The main premise really stuck with me as well. The book holds that stocks follow a random walk and that one cannot consistently outperform the market (proven by a look at mutual fund/hedge fund returns). Because you can't consistently outperform the market, the greatest gains are made by diversifying as much as possible in broad market indexes focused on low fees.
Based on this I've been looking at diversifying my current savings portfolio into a number of funds:
- Vanguard Total Stock Market ETF (VTI, expense ratio 0.06%)
- Vanguard MSCI EAFE ETF (VEA, expense ratio 0.12%)
- Vanguard FTSE Emerging Markets ETF (VWO, expense ratio 0.18%)

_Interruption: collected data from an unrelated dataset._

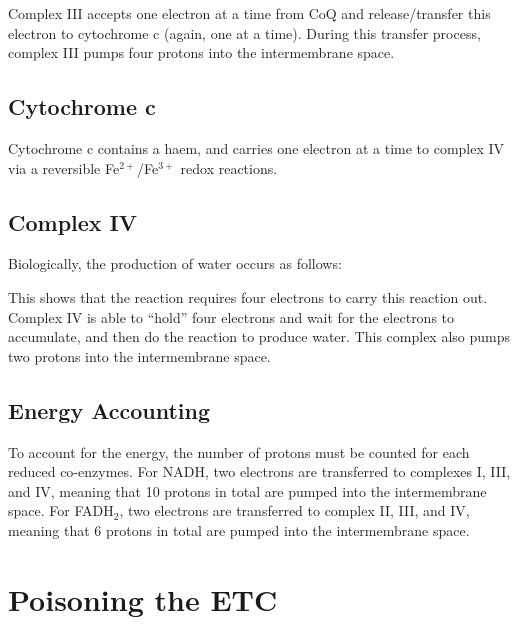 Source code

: Complex III accepts one electron at a time from CoQ and release/transfer this electron to cytochrome c (again, one at a time).
During this transfer process, complex III pumps four protons into the intermembrane space.

\subsection{Cytochrome c}

Cytochrome c contains a haem, and carries one electron at a time to complex IV via a reversible Fe$^{2+}$/Fe$^{3+}$ redox reactions.

\subsection{Complex IV}

Biologically, the production of water occurs as follows:

\begin{center}
\end{center}

This shows that the reaction requires four electrons to carry this reaction out.
Complex IV is able to ``hold'' four electrons and wait for the electrons to accumulate, and then do the reaction to produce water.
This complex also pumps two protons into the intermembrane space.

\subsection{Energy Accounting}

To account for the energy, the number of protons must be counted for each reduced co-enzymes.
For NADH, two electrons are transferred to complexes I, III, and IV, meaning that 10 protons in total are pumped into the intermembrane space.
For FADH$_2$, two electrons are transferred to complex II, III, and IV, meaning that 6 protons in total are pumped into the intermembrane space.

\section{Poisoning the ETC}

Between these three I get good global diversification in all major markets. Building on this I'll likely move our 401k assets into a different asset class and due to it's no-tax status I think it'd be best to focus on dividend/income paying funds. Currently I'm moving into a REIT and will likely do a dividend stock fund and possibly a corporate bond fund as well.
- Vanguard REIT ETF (VNQ, expense ratio 0.10%)
The main reason for choosing Vanguard for all 4 funds is that their fees are by far the lowest in the industry and these funds have a good track record of tracking the underlying index.